Saved data entries
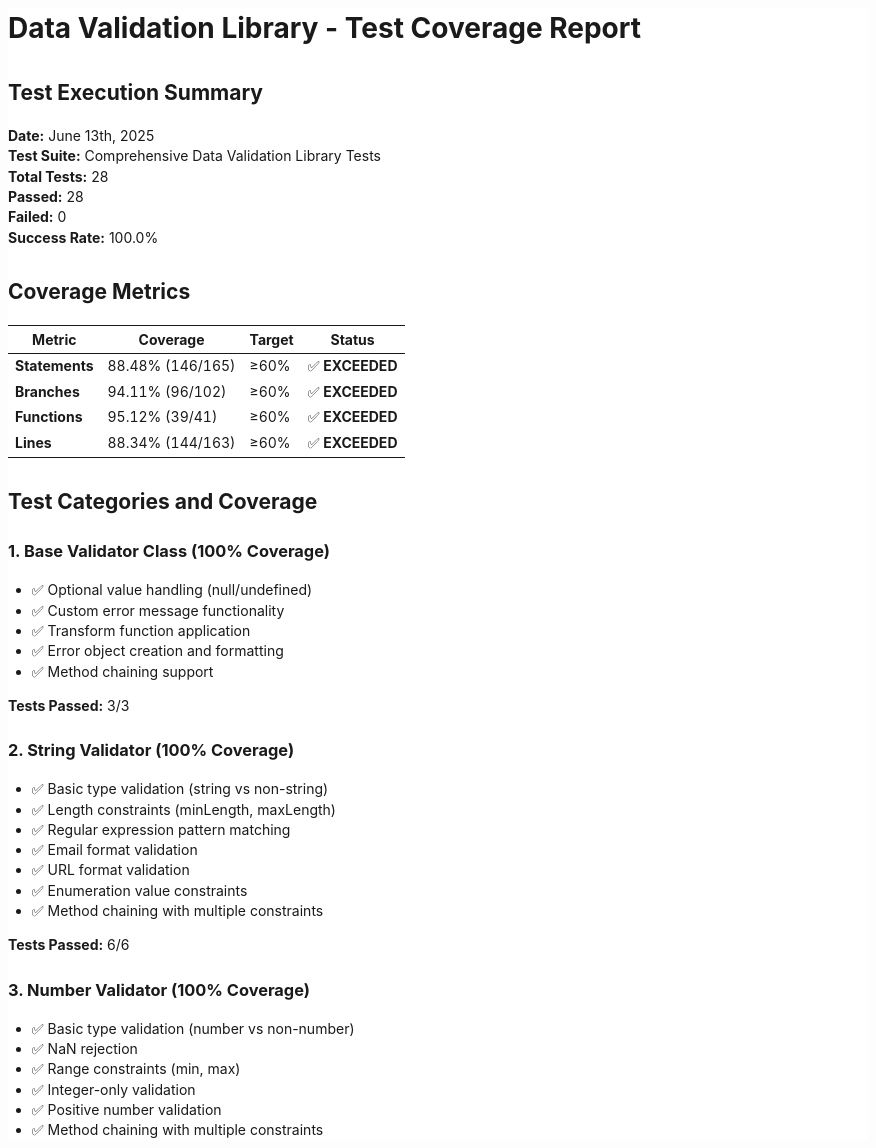 # Data Validation Library - Test Coverage Report

## Test Execution Summary

**Date:** June 13th, 2025  
**Test Suite:** Comprehensive Data Validation Library Tests  
**Total Tests:** 28  
**Passed:** 28  
**Failed:** 0  
**Success Rate:** 100.0%

## Coverage Metrics

| Metric | Coverage | Target | Status |
|--------|----------|--------|--------|
| **Statements** | 88.48% (146/165) | ≥60% | ✅ **EXCEEDED** |
| **Branches** | 94.11% (96/102) | ≥60% | ✅ **EXCEEDED** |
| **Functions** | 95.12% (39/41) | ≥60% | ✅ **EXCEEDED** |
| **Lines** | 88.34% (144/163) | ≥60% | ✅ **EXCEEDED** |

## Test Categories and Coverage

### 1. Base Validator Class (100% Coverage)
- ✅ Optional value handling (null/undefined)
- ✅ Custom error message functionality
- ✅ Transform function application
- ✅ Error object creation and formatting
- ✅ Method chaining support

**Tests Passed:** 3/3

### 2. String Validator (100% Coverage)
- ✅ Basic type validation (string vs non-string)
- ✅ Length constraints (minLength, maxLength)
- ✅ Regular expression pattern matching
- ✅ Email format validation
- ✅ URL format validation
- ✅ Enumeration value constraints
- ✅ Method chaining with multiple constraints

**Tests Passed:** 6/6

### 3. Number Validator (100% Coverage)
- ✅ Basic type validation (number vs non-number)
- ✅ NaN rejection
- ✅ Range constraints (min, max)
- ✅ Integer-only validation
- ✅ Positive number validation
- ✅ Method chaining with multiple constraints
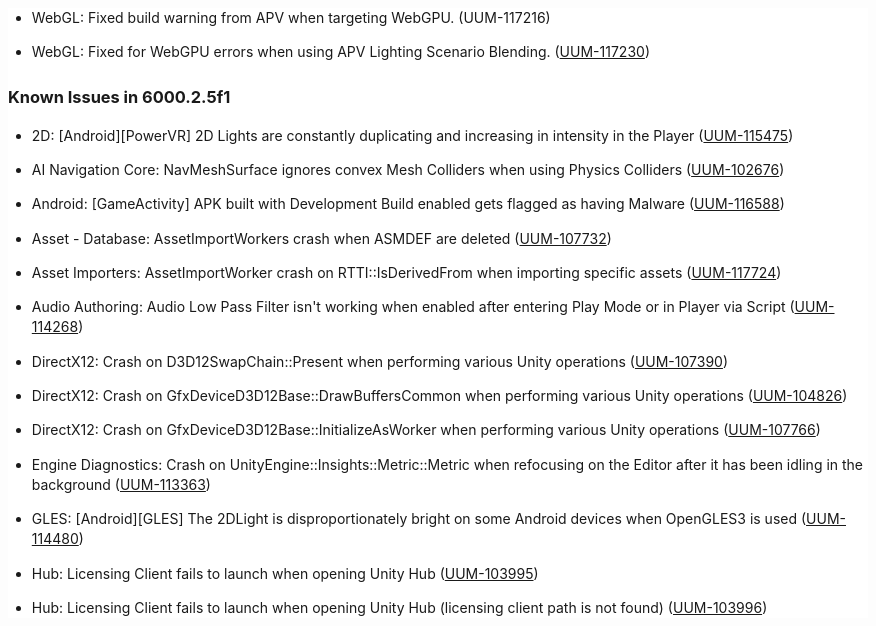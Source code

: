*   WebGL: Fixed build warning from APV when targeting WebGPU. (UUM-117216)
    
*   WebGL: Fixed for WebGPU errors when using APV Lighting Scenario Blending. ([UUM-117230](https://issuetracker.unity3d.com/issues/webgpu-errors-with-apv-lighting-scenario-blending))

### Known Issues in 6000.2.5f1

*   2D: \[Android\]\[PowerVR\] 2D Lights are constantly duplicating and increasing in intensity in the Player ([UUM-115475](https://issuetracker.unity3d.com/issues/android-powervr-2d-lights-are-constantly-duplicating-and-increasing-in-intensity-in-the-player))
    
*   AI Navigation Core: NavMeshSurface ignores convex Mesh Colliders when using Physics Colliders ([UUM-102676](https://issuetracker.unity3d.com/issues/navmeshsurface-ignores-convex-mesh-colliders-when-using-physics-colliders))
    
*   Android: \[GameActivity\] APK built with Development Build enabled gets flagged as having Malware ([UUM-116588](https://issuetracker.unity3d.com/issues/android-gameactivity-apk-built-with-development-build-enabled-gets-flagged-as-having-malware))
    
*   Asset - Database: AssetImportWorkers crash when ASMDEF are deleted ([UUM-107732](https://issuetracker.unity3d.com/issues/assetimportworkers-crash-when-asmdef-are-deleted))
    
*   Asset Importers: AssetImportWorker crash on RTTI::IsDerivedFrom when importing specific assets ([UUM-117724](https://issuetracker.unity3d.com/issues/assetimportworker-crash-on-rtti-isderivedfrom-when-importing-specific-assets))
    
*   Audio Authoring: Audio Low Pass Filter isn't working when enabled after entering Play Mode or in Player via Script ([UUM-114268](https://issuetracker.unity3d.com/issues/audio-low-pass-filter-isnt-working-when-enabled-after-entering-play-mode-or-in-player-via-script))
    
*   DirectX12: Crash on D3D12SwapChain::Present when performing various Unity operations ([UUM-107390](https://issuetracker.unity3d.com/issues/crash-on-d3d12swapchain-present-when-performing-various-unity-operations))
    
*   DirectX12: Crash on GfxDeviceD3D12Base::DrawBuffersCommon when performing various Unity operations ([UUM-104826](https://issuetracker.unity3d.com/issues/crash-on-gfxdeviced3d12base-drawbufferscommon-when-performing-various-unity-operations))
    
*   DirectX12: Crash on GfxDeviceD3D12Base::InitializeAsWorker when performing various Unity operations ([UUM-107766](https://issuetracker.unity3d.com/issues/crash-on-gfxdeviced3d12base-initializeasworker-when-performing-various-unity-operations))
    
*   Engine Diagnostics: Crash on UnityEngine::Insights::Metric::Metric when refocusing on the Editor after it has been idling in the background ([UUM-113363](https://issuetracker.unity3d.com/issues/crash-on-unityengine-insights-metric-metric-when-refocusing-on-the-editor-after-it-has-been-idling-in-the-background))
    
*   GLES: \[Android\]\[GLES\] The 2DLight is disproportionately bright on some Android devices when OpenGLES3 is used ([UUM-114480](https://issuetracker.unity3d.com/issues/android-opengl-the-2dlight-is-disproportionately-bright-on-some-android-devices-when-opengles3-is-used))
    
*   Hub: Licensing Client fails to launch when opening Unity Hub ([UUM-103995](https://issuetracker.unity3d.com/issues/licensing-client-fails-to-launch-when-opening-unity-hub-1))
    
*   Hub: Licensing Client fails to launch when opening Unity Hub (licensing client path is not found) ([UUM-103996](https://issuetracker.unity3d.com/issues/licensing-client-fails-to-launch-when-opening-unity-hub-licensing-client-path-is-not-found))
    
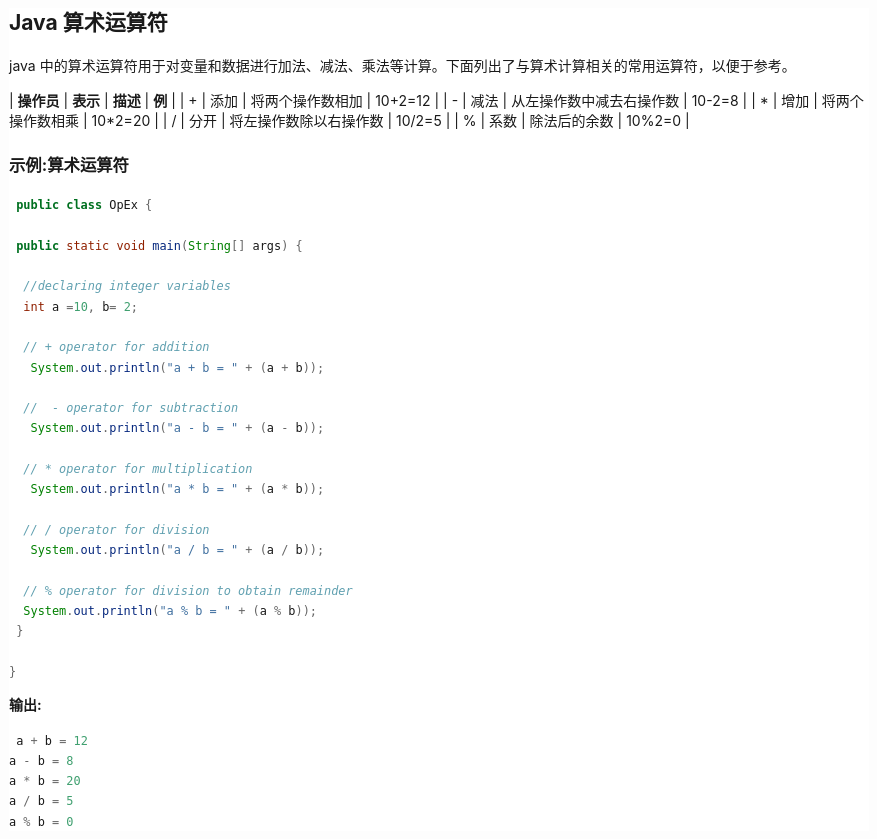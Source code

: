 ## Java 算术运算符

java 中的算术运算符用于对变量和数据进行加法、减法、乘法等计算。下面列出了与算术计算相关的常用运算符，以便于参考。

| **操作员** | **表示** | **描述** | **例** |
| + | 添加 | 将两个操作数相加 | 10+2=12 |
| - | 减法 | 从左操作数中减去右操作数 | 10-2=8 |
| * | 增加 | 将两个操作数相乘 | 10*2=20 |
| / | 分开 | 将左操作数除以右操作数 | 10/2=5 |
| % | 系数 | 除法后的余数 | 10%2=0 |

### 示例:算术运算符

```java
 public class OpEx {

 public static void main(String[] args) {

  //declaring integer variables
  int a =10, b= 2;

  // + operator for addition
   System.out.println("a + b = " + (a + b));

  //  - operator for subtraction
   System.out.println("a - b = " + (a - b));

  // * operator for multiplication
   System.out.println("a * b = " + (a * b));

  // / operator for division
   System.out.println("a / b = " + (a / b));

  // % operator for division to obtain remainder
  System.out.println("a % b = " + (a % b));
 }

} 

```

**输出:**

```java
 a + b = 12
a - b = 8
a * b = 20
a / b = 5
a % b = 0 
```
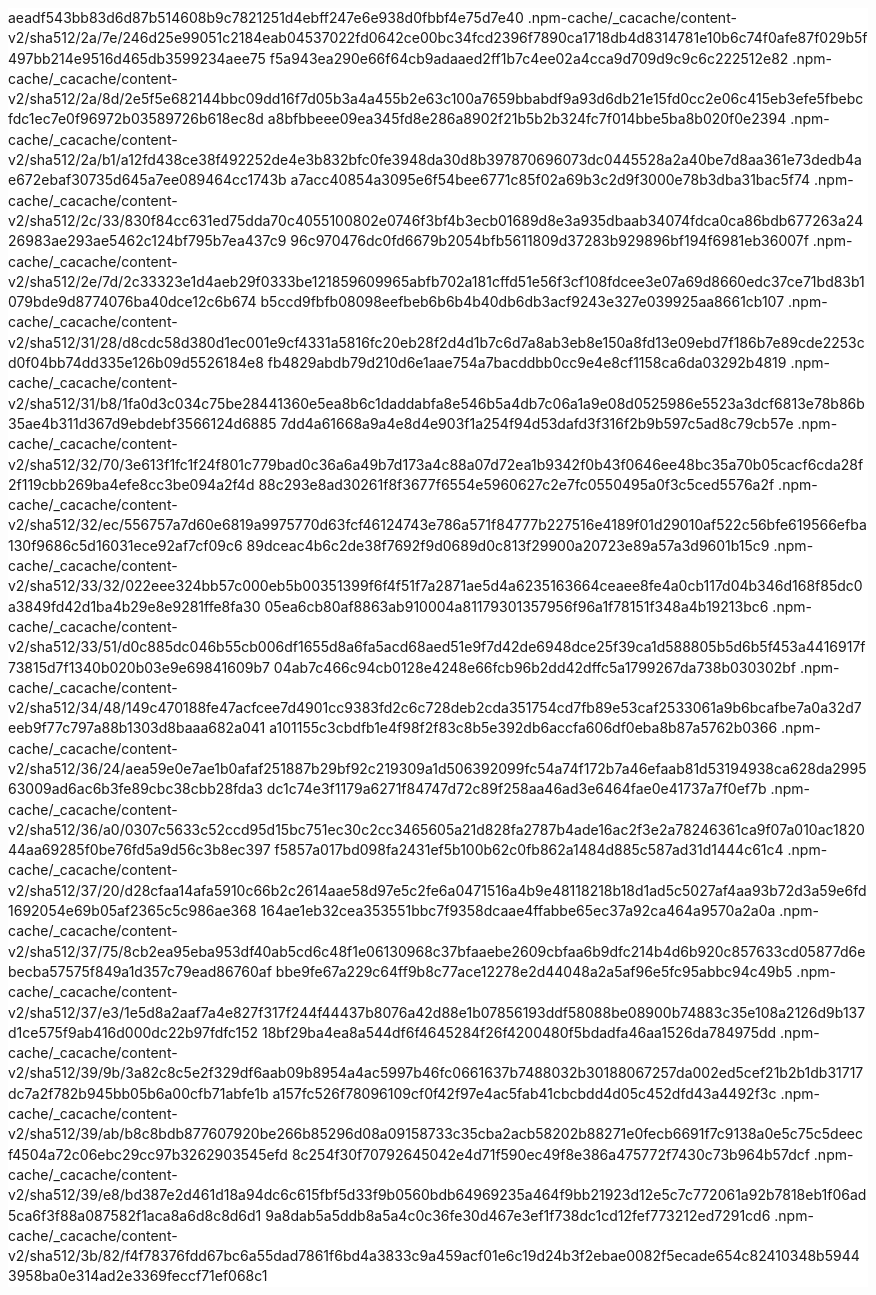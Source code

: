 aeadf543bb83d6d87b514608b9c7821251d4ebff247e6e938d0fbbf4e75d7e40  .npm-cache/_cacache/content-v2/sha512/2a/7e/246d25e99051c2184eab04537022fd0642ce00bc34fcd2396f7890ca1718db4d8314781e10b6c74f0afe87f029b5f497bb214e9516d465db3599234aee75
f5a943ea290e66f64cb9adaaed2ff1b7c4ee02a4cca9d709d9c9c6c222512e82  .npm-cache/_cacache/content-v2/sha512/2a/8d/2e5f5e682144bbc09dd16f7d05b3a4a455b2e63c100a7659bbabdf9a93d6db21e15fd0cc2e06c415eb3efe5fbebcfdc1ec7e0f96972b03589726b618ec8d
a8bfbbeee09ea345fd8e286a8902f21b5b2b324fc7f014bbe5ba8b020f0e2394  .npm-cache/_cacache/content-v2/sha512/2a/b1/a12fd438ce38f492252de4e3b832bfc0fe3948da30d8b397870696073dc0445528a2a40be7d8aa361e73dedb4ae672ebaf30735d645a7ee089464cc1743b
a7acc40854a3095e6f54bee6771c85f02a69b3c2d9f3000e78b3dba31bac5f74  .npm-cache/_cacache/content-v2/sha512/2c/33/830f84cc631ed75dda70c4055100802e0746f3bf4b3ecb01689d8e3a935dbaab34074fdca0ca86bdb677263a2426983ae293ae5462c124bf795b7ea437c9
96c970476dc0fd6679b2054bfb5611809d37283b929896bf194f6981eb36007f  .npm-cache/_cacache/content-v2/sha512/2e/7d/2c33323e1d4aeb29f0333be121859609965abfb702a181cffd51e56f3cf108fdcee3e07a69d8660edc37ce71bd83b1079bde9d8774076ba40dce12c6b674
b5ccd9fbfb08098eefbeb6b6b4b40db6db3acf9243e327e039925aa8661cb107  .npm-cache/_cacache/content-v2/sha512/31/28/d8cdc58d380d1ec001e9cf4331a5816fc20eb28f2d4d1b7c6d7a8ab3eb8e150a8fd13e09ebd7f186b7e89cde2253cd0f04bb74dd335e126b09d5526184e8
fb4829abdb79d210d6e1aae754a7bacddbb0cc9e4e8cf1158ca6da03292b4819  .npm-cache/_cacache/content-v2/sha512/31/b8/1fa0d3c034c75be28441360e5ea8b6c1daddabfa8e546b5a4db7c06a1a9e08d0525986e5523a3dcf6813e78b86b35ae4b311d367d9ebdebf3566124d6885
7dd4a61668a9a4e8d4e903f1a254f94d53dafd3f316f2b9b597c5ad8c79cb57e  .npm-cache/_cacache/content-v2/sha512/32/70/3e613f1fc1f24f801c779bad0c36a6a49b7d173a4c88a07d72ea1b9342f0b43f0646ee48bc35a70b05cacf6cda28f2f119cbb269ba4efe8cc3be094a2f4d
88c293e8ad30261f8f3677f6554e5960627c2e7fc0550495a0f3c5ced5576a2f  .npm-cache/_cacache/content-v2/sha512/32/ec/556757a7d60e6819a9975770d63fcf46124743e786a571f84777b227516e4189f01d29010af522c56bfe619566efba130f9686c5d16031ece92af7cf09c6
89dceac4b6c2de38f7692f9d0689d0c813f29900a20723e89a57a3d9601b15c9  .npm-cache/_cacache/content-v2/sha512/33/32/022eee324bb57c000eb5b00351399f6f4f51f7a2871ae5d4a6235163664ceaee8fe4a0cb117d04b346d168f85dc0a3849fd42d1ba4b29e8e9281ffe8fa30
05ea6cb80af8863ab910004a81179301357956f96a1f78151f348a4b19213bc6  .npm-cache/_cacache/content-v2/sha512/33/51/d0c885dc046b55cb006df1655d8a6fa5acd68aed51e9f7d42de6948dce25f39ca1d588805b5d6b5f453a4416917f73815d7f1340b020b03e9e69841609b7
04ab7c466c94cb0128e4248e66fcb96b2dd42dffc5a1799267da738b030302bf  .npm-cache/_cacache/content-v2/sha512/34/48/149c470188fe47acfcee7d4901cc9383fd2c6c728deb2cda351754cd7fb89e53caf2533061a9b6bcafbe7a0a32d7eeb9f77c797a88b1303d8baaa682a041
a101155c3cbdfb1e4f98f2f83c8b5e392db6accfa606df0eba8b87a5762b0366  .npm-cache/_cacache/content-v2/sha512/36/24/aea59e0e7ae1b0afaf251887b29bf92c219309a1d506392099fc54a74f172b7a46efaab81d53194938ca628da299563009ad6ac6b3fe89cbc38cbb28fda3
dc1c74e3f1179a6271f84747d72c89f258aa46ad3e6464fae0e41737a7f0ef7b  .npm-cache/_cacache/content-v2/sha512/36/a0/0307c5633c52ccd95d15bc751ec30c2cc3465605a21d828fa2787b4ade16ac2f3e2a78246361ca9f07a010ac182044aa69285f0be76fd5a9d56c3b8ec397
f5857a017bd098fa2431ef5b100b62c0fb862a1484d885c587ad31d1444c61c4  .npm-cache/_cacache/content-v2/sha512/37/20/d28cfaa14afa5910c66b2c2614aae58d97e5c2fe6a0471516a4b9e48118218b18d1ad5c5027af4aa93b72d3a59e6fd1692054e69b05af2365c5c986ae368
164ae1eb32cea353551bbc7f9358dcaae4ffabbe65ec37a92ca464a9570a2a0a  .npm-cache/_cacache/content-v2/sha512/37/75/8cb2ea95eba953df40ab5cd6c48f1e06130968c37bfaaebe2609cbfaa6b9dfc214b4d6b920c857633cd05877d6ebecba57575f849a1d357c79ead86760af
bbe9fe67a229c64ff9b8c77ace12278e2d44048a2a5af96e5fc95abbc94c49b5  .npm-cache/_cacache/content-v2/sha512/37/e3/1e5d8a2aaf7a4e827f317f244f44437b8076a42d88e1b07856193ddf58088be08900b74883c35e108a2126d9b137d1ce575f9ab416d000dc22b97fdfc152
18bf29ba4ea8a544df6f4645284f26f4200480f5bdadfa46aa1526da784975dd  .npm-cache/_cacache/content-v2/sha512/39/9b/3a82c8c5e2f329df6aab09b8954a4ac5997b46fc0661637b7488032b30188067257da002ed5cef21b2b1db31717dc7a2f782b945bb05b6a00cfb71abfe1b
a157fc526f78096109cf0f42f97e4ac5fab41cbcbdd4d05c452dfd43a4492f3c  .npm-cache/_cacache/content-v2/sha512/39/ab/b8c8bdb877607920be266b85296d08a09158733c35cba2acb58202b88271e0fecb6691f7c9138a0e5c75c5deecf4504a72c06ebc29cc97b3262903545efd
8c254f30f70792645042e4d71f590ec49f8e386a475772f7430c73b964b57dcf  .npm-cache/_cacache/content-v2/sha512/39/e8/bd387e2d461d18a94dc6c615fbf5d33f9b0560bdb64969235a464f9bb21923d12e5c7c772061a92b7818eb1f06ad5ca6f3f88a087582f1aca8a6d8c8d6d1
9a8dab5a5ddb8a5a4c0c36fe30d467e3ef1f738dc1cd12fef773212ed7291cd6  .npm-cache/_cacache/content-v2/sha512/3b/82/f4f78376fdd67bc6a55dad7861f6bd4a3833c9a459acf01e6c19d24b3f2ebae0082f5ecade654c82410348b59443958ba0e314ad2e3369feccf71ef068c1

## WORK TO COMPLETE
Scan the records above. Return every line with "type" in it.

## FINISHED TASK
- ✅ Basic type validation (string vs non-string)
- ✅ Basic type validation (number vs non-number)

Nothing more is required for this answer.